Riccardo Pittis sulla sua passione per Mike D’Antoni
In questo contesto vincere la Coppa Korac nel 1993 che significato ha avuto?
“Per me terapeutico. Dopo aver vinto tanto nella prima parte della mia carriera, ma grazie soprattutto ai miei compagni di squadra, nel momento in cui sono andati via ci sono state solo sconfitte dolorose, come appunto quella con Caserta e quella con il Partizan alle Final Four, un anno abbastanza insulso. Poi è arrivata questa Coppa che mi ha fatto ritrovare sicurezza e soprattutto è stata un premio per quella squadra, per Sasha Djordjevic, Antonello Riva, che meritavano di vincere qualcosa, anche se poi si fece male Antonio Davis e in campionato andammo fuori subito”.
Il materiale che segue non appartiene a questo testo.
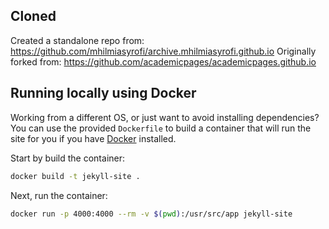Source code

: 
## Cloned

Created a standalone repo from: https://github.com/mhilmiasyrofi/archive.mhilmiasyrofi.github.io
Originally forked from: https://github.com/academicpages/academicpages.github.io


## Running locally using Docker

Working from a different OS, or just want to avoid installing dependencies? You can use the provided `Dockerfile` to build a container that will run the site for you if you have [Docker](https://www.docker.com/) installed.

Start by build the container:

```bash
docker build -t jekyll-site .
```

Next, run the container:
```bash
docker run -p 4000:4000 --rm -v $(pwd):/usr/src/app jekyll-site
```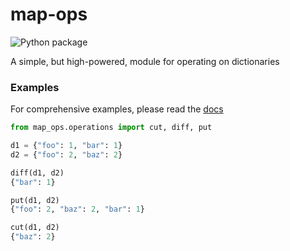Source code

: # map-ops
![Python package](https://github.com/kremrik/map-ops/workflows/Python%20package/badge.svg)

A simple, but high-powered, module for operating on dictionaries

### Examples
For comprehensive examples, please read the [docs](https://kremrik.github.io/map-ops/)

```python
from map_ops.operations import cut, diff, put

d1 = {"foo": 1, "bar": 1}
d2 = {"foo": 2, "baz": 2}

diff(d1, d2)
{"bar": 1}

put(d1, d2)
{"foo": 2, "baz": 2, "bar": 1}

cut(d1, d2)
{"baz": 2}
```

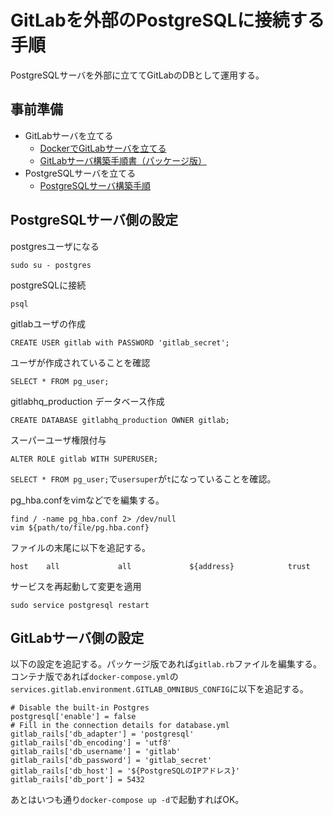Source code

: # GitLabを外部のPostgreSQLに接続する手順
PostgreSQLサーバを外部に立ててGitLabのDBとして運用する。

## 事前準備
- GitLabサーバを立てる
  - [DockerでGitLabサーバを立てる](../Docker/Docker%E3%81%A7GitLab%E3%82%B5%E3%83%BC%E3%83%90%E3%82%92%E6%A7%8B%E7%AF%89/docker%E3%82%B3%E3%83%B3%E3%83%86%E3%83%8A%E3%81%A7GitLab%E3%82%B5%E3%83%BC%E3%83%90%E3%82%92%E7%AB%8B%E3%81%A6%E3%82%8B.md)
  - [GitLabサーバ構築手順書（パッケージ版）](./GitLab%E3%82%B5%E3%83%BC%E3%83%90%E6%A7%8B%E7%AF%89%E6%89%8B%E9%A0%86%E6%9B%B8%EF%BC%88%E3%83%91%E3%83%83%E3%82%B1%E3%83%BC%E3%82%B8%E7%89%88%EF%BC%89.md)
- PostgreSQLサーバを立てる
  - [PostgreSQLサーバ構築手順](../PostgreSQL/PostgreSQL%E3%82%B5%E3%83%BC%E3%83%90%E6%A7%8B%E7%AF%89%E6%89%8B%E9%A0%86.md)

## PostgreSQLサーバ側の設定

postgresユーザになる
```
sudo su - postgres
```

postgreSQLに接続
```
psql
```

gitlabユーザの作成
```
CREATE USER gitlab with PASSWORD 'gitlab_secret';
```

ユーザが作成されていることを確認
```
SELECT * FROM pg_user;
```

gitlabhq_production データベース作成
```
CREATE DATABASE gitlabhq_production OWNER gitlab;
```

スーパーユーザ権限付与
```
ALTER ROLE gitlab WITH SUPERUSER;
```
`SELECT * FROM pg_user;`で`usersuper`が`t`になっていることを確認。

pg_hba.confをvimなどでを編集する。
```
find / -name pg_hba.conf 2> /dev/null
vim ${path/to/file/pg.hba.conf}
```
ファイルの末尾に以下を追記する。
```
host    all             all             ${address}            trust
```
サービスを再起動して変更を適用
```
sudo service postgresql restart
```

## GitLabサーバ側の設定
以下の設定を追記する。パッケージ版であれば`gitlab.rb`ファイルを編集する。コンテナ版であれば`docker-compose.yml`の`services.gitlab.environment.GITLAB_OMNIBUS_CONFIG`に以下を追記する。
```
# Disable the built-in Postgres
postgresql['enable'] = false
# Fill in the connection details for database.yml
gitlab_rails['db_adapter'] = 'postgresql'
gitlab_rails['db_encoding'] = 'utf8'
gitlab_rails['db_username'] = 'gitlab'
gitlab_rails['db_password'] = 'gitlab_secret'
gitlab_rails['db_host'] = '${PostgreSQLのIPアドレス}'
gitlab_rails['db_port'] = 5432
```

あとはいつも通り`docker-compose up -d`で起動すればOK。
Ecco, D’Antoni sostiene che con Davis forse ce l’avrebbe fatta a vincere lo scudetto da allenatore a Milano come poi avrebbe fatto due volte a Treviso.
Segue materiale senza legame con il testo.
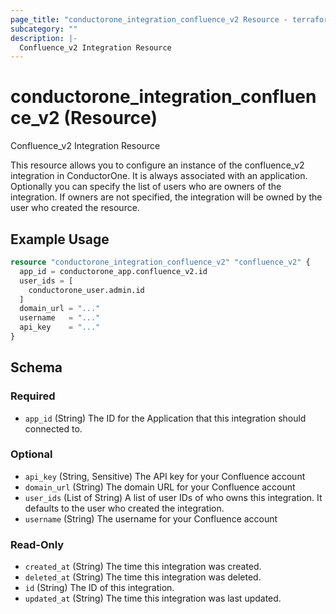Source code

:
 ```yaml
---
page_title: "conductorone_integration_confluence_v2 Resource - terraform-provider-conductorone"
subcategory: ""
description: |-
  Confluence_v2 Integration Resource
---
```


# conductorone_integration_confluence_v2 (Resource)

Confluence_v2 Integration Resource

This resource allows you to configure an instance of the confluence_v2 integration in ConductorOne.
It is always associated with an application. Optionally you can specify the list of users who are owners of the integration.
If owners are not specified, the integration will be owned by the user who created the resource.

## Example Usage

```terraform
resource "conductorone_integration_confluence_v2" "confluence_v2" {
  app_id = conductorone_app.confluence_v2.id
  user_ids = [
    conductorone_user.admin.id
  ]
  domain_url = "..."
  username   = "..."
  api_key    = "..."
}
```

<!-- schema generated by tfplugindocs -->
## Schema

### Required

- `app_id` (String) The ID for the Application that this integration should connected to.

### Optional

- `api_key` (String, Sensitive) The API key for your Confluence account
- `domain_url` (String) The domain URL for your Confluence account
- `user_ids` (List of String) A list of user IDs of who owns this integration. It defaults to the user who created the integration.
- `username` (String) The username for your Confluence account

### Read-Only

- `created_at` (String) The time this integration was created.
- `deleted_at` (String) The time this integration was deleted.
- `id` (String) The ID of this integration.
- `updated_at` (String) The time this integration was last updated.
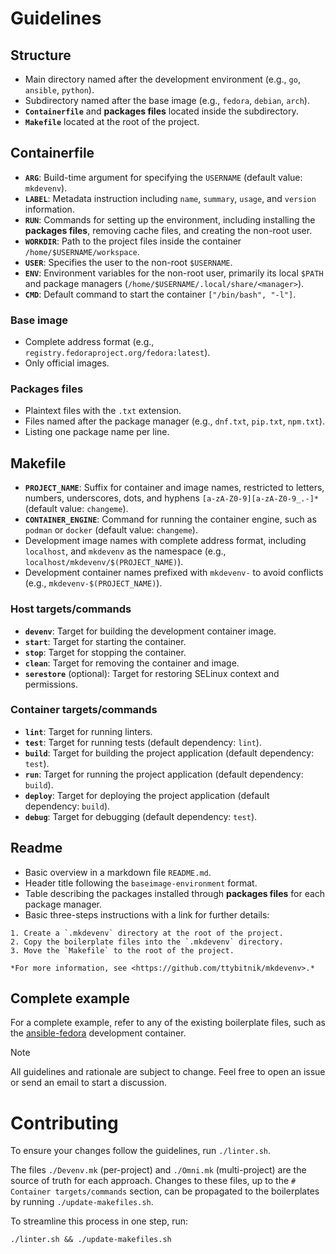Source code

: # Guidelines

## Structure

- Main directory named after the development environment (e.g., `go`, `ansible`, `python`).
- Subdirectory named after the base image (e.g., `fedora`, `debian`, `arch`).
- **`Containerfile`** and **packages files** located inside the subdirectory.
- **`Makefile`** located at the root of the project.

## Containerfile

- **`ARG`**: Build-time argument for specifying the `USERNAME` (default value: `mkdevenv`).
- **`LABEL`**: Metadata instruction including `name`, `summary`, `usage`, and `version` information.
- **`RUN`**: Commands for setting up the environment, including installing the **packages files**, removing cache files, and creating the non-root user.
- **`WORKDIR`**: Path to the project files inside the container `/home/$USERNAME/workspace`.
- **`USER`**: Specifies the user to the non-root `$USERNAME`.
- **`ENV`**: Environment variables for the non-root user, primarily its local `$PATH` and package managers (`/home/$USERNAME/.local/share/<manager>`).
- **`CMD`**: Default command to start the container `["/bin/bash", "-l"]`.

### Base image

- Complete address format (e.g., `registry.fedoraproject.org/fedora:latest`).
- Only official images.

### Packages files

- Plaintext files with the `.txt` extension.
- Files named after the package manager (e.g., `dnf.txt`, `pip.txt`, `npm.txt`).
- Listing one package name per line.

## Makefile

- **`PROJECT_NAME`**: Suffix for container and image names, restricted to letters, numbers, underscores, dots, and hyphens `[a-zA-Z0-9][a-zA-Z0-9_.-]*` (default value: `changeme`).
- **`CONTAINER_ENGINE`**: Command for running the container engine, such as `podman` or `docker` (default value: `changeme`).
- Development image names with complete address format, including `localhost`, and `mkdevenv` as the namespace (e.g., `localhost/mkdevenv/$(PROJECT_NAME)`).
- Development container names prefixed with `mkdevenv-` to avoid conflicts (e.g., `mkdevenv-$(PROJECT_NAME)`).

### Host targets/commands

- **`devenv`**: Target for building the development container image.
- **`start`**: Target for starting the container.
- **`stop`**: Target for stopping the container.
- **`clean`**: Target for removing the container and image.
- **`serestore`** (optional): Target for restoring SELinux context and permissions.

### Container targets/commands

- **`lint`**: Target for running linters.
- **`test`**: Target for running tests (default dependency: `lint`).
- **`build`**: Target for building the project application (default dependency: `test`).
- **`run`**: Target for running the project application (default dependency: `build`).
- **`deploy`**: Target for deploying the project application (default dependency: `build`).
- **`debug`**: Target for debugging (default dependency: `test`).

## Readme

- Basic overview in a markdown file `README.md`.
- Header title following the `baseimage-environment` format.
- Table describing the packages installed through **packages files** for each package manager.
- Basic three-steps instructions with a link for further details:
```text
1. Create a `.mkdevenv` directory at the root of the project.
2. Copy the boilerplate files into the `.mkdevenv` directory.
3. Move the `Makefile` to the root of the project.

*For more information, see <https://github.com/ttybitnik/mkdevenv>.*
```

## Complete example

For a complete example, refer to any of the existing boilerplate files, such as the [ansible-fedora](ansible/fedora) development container.

> [!NOTE]
> All guidelines and rationale are subject to change. Feel free to open an issue or send an email to start a discussion.

# Contributing

To ensure your changes follow the guidelines, run `./linter.sh`.

The files `./Devenv.mk` (per-project) and `./Omni.mk` (multi-project) are the source of truth for each approach. Changes to these files, up to the `# Container targets/commands` section, can be propagated to the boilerplates by running `./update-makefiles.sh`.

To streamline this process in one step, run:

```shell
./linter.sh && ./update-makefiles.sh
```
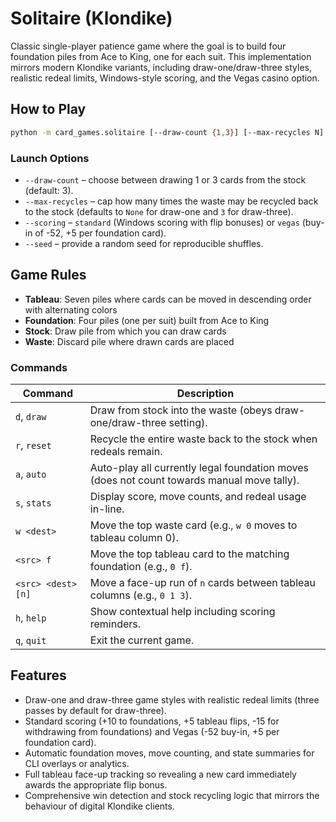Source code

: # Solitaire (Klondike)

Classic single-player patience game where the goal is to build four foundation piles from Ace to King, one for each suit.
This implementation mirrors modern Klondike variants, including draw-one/draw-three styles, realistic redeal limits,
Windows-style scoring, and the Vegas casino option.

## How to Play

```bash
python -m card_games.solitaire [--draw-count {1,3}] [--max-recycles N] [--scoring {standard,vegas}] [--seed SEED]
```

### Launch Options

- `--draw-count` – choose between drawing 1 or 3 cards from the stock (default: 3).
- `--max-recycles` – cap how many times the waste may be recycled back to the stock (defaults to `None` for draw-one and `3` for draw-three).
- `--scoring` – `standard` (Windows scoring with flip bonuses) or `vegas` (buy-in of -52, +5 per foundation card).
- `--seed` – provide a random seed for reproducible shuffles.

## Game Rules

- **Tableau**: Seven piles where cards can be moved in descending order with alternating colors
- **Foundation**: Four piles (one per suit) built from Ace to King
- **Stock**: Draw pile from which you can draw cards
- **Waste**: Discard pile where drawn cards are placed

### Commands

| Command | Description |
| --- | --- |
| `d`, `draw` | Draw from stock into the waste (obeys draw-one/draw-three setting). |
| `r`, `reset` | Recycle the entire waste back to the stock when redeals remain. |
| `a`, `auto` | Auto-play all currently legal foundation moves (does not count towards manual move tally). |
| `s`, `stats` | Display score, move counts, and redeal usage in-line. |
| `w <dest>` | Move the top waste card (e.g., `w 0` moves to tableau column 0). |
| `<src> f` | Move the top tableau card to the matching foundation (e.g., `0 f`). |
| `<src> <dest> [n]` | Move a face-up run of `n` cards between tableau columns (e.g., `0 1 3`). |
| `h`, `help` | Show contextual help including scoring reminders. |
| `q`, `quit` | Exit the current game. |

## Features

- Draw-one and draw-three game styles with realistic redeal limits (three passes by default for draw-three).
- Standard scoring (+10 to foundations, +5 tableau flips, -15 for withdrawing from foundations) and Vegas (-52 buy-in, +5 per foundation card).
- Automatic foundation moves, move counting, and state summaries for CLI overlays or analytics.
- Full tableau face-up tracking so revealing a new card immediately awards the appropriate flip bonus.
- Comprehensive win detection and stock recycling logic that mirrors the behaviour of digital Klondike clients.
“Io so che stavamo giocando bene e che avremmo dato fastidio a tanti, poi non so se avremmo vinto lo scudetto. C’erano altre squadre forti, ma non saremmo andati fuori subito di sicuro. E ai tempi non sapevo, non immaginavo, che sarebbe stata la mia ultima stagione all’Olimpia”.
“Mi consideravo una bandiera dell’Olimpia. Mi sarebbe piaciuto trascorrere tutta la carriera nella mia squadra. La cessione mi ha ferito”
Riccardo Pittis sul suo addio
La cessione ti ha ferito?
“È stato un evento traumatico per usare un eufemismo. Era l’ultima cosa che pensavo potesse succedere. Pensavo fosse uno scherzo. Successe all’improvviso: era un venerdì e il sabato era programmata la chiusura dei trasferimenti. Mi chiamarono il povero Enzino Lefebre, il general manager, e Mike. Ci trovammo ai giardinetti di Corso Indipendenza a Milano. E mi dissero “guarda che dobbiamo cederti a Treviso, perché c’è questo buco di bilancio eccetera eccetera”. Io sono veramente entrato in una sorta di incubo. Non pensavo potesse essere vero. Poi a posteriori è stata una grande fortuna perché a Treviso ho avuto una seconda carriera e vissuto grandi esperienze, ma in quel momento non potevo saperlo e fu dura accettarlo”.
Immaginavi di poter spendere tutta la carriera all’Olimpia?
“Mi sarebbe piaciuto, anche perché a quei tempi c’era la possibilità di poter trascorrere tutta la carriera in una sola squadra. Adesso non è realizzabile, ma al tempo le bandiere c’erano davvero. Ecco, io mi consideravo in un certo senso una bandiera dell’Olimpia. Era sempre stata la mia squadra, sono nato cestisticamente dentro l’Olimpia, da tifoso, e quindi, sì, immaginavo quel tipo di carriera. Con il senno di poi dico che va bene così, ma mi sarebbe piaciuto”.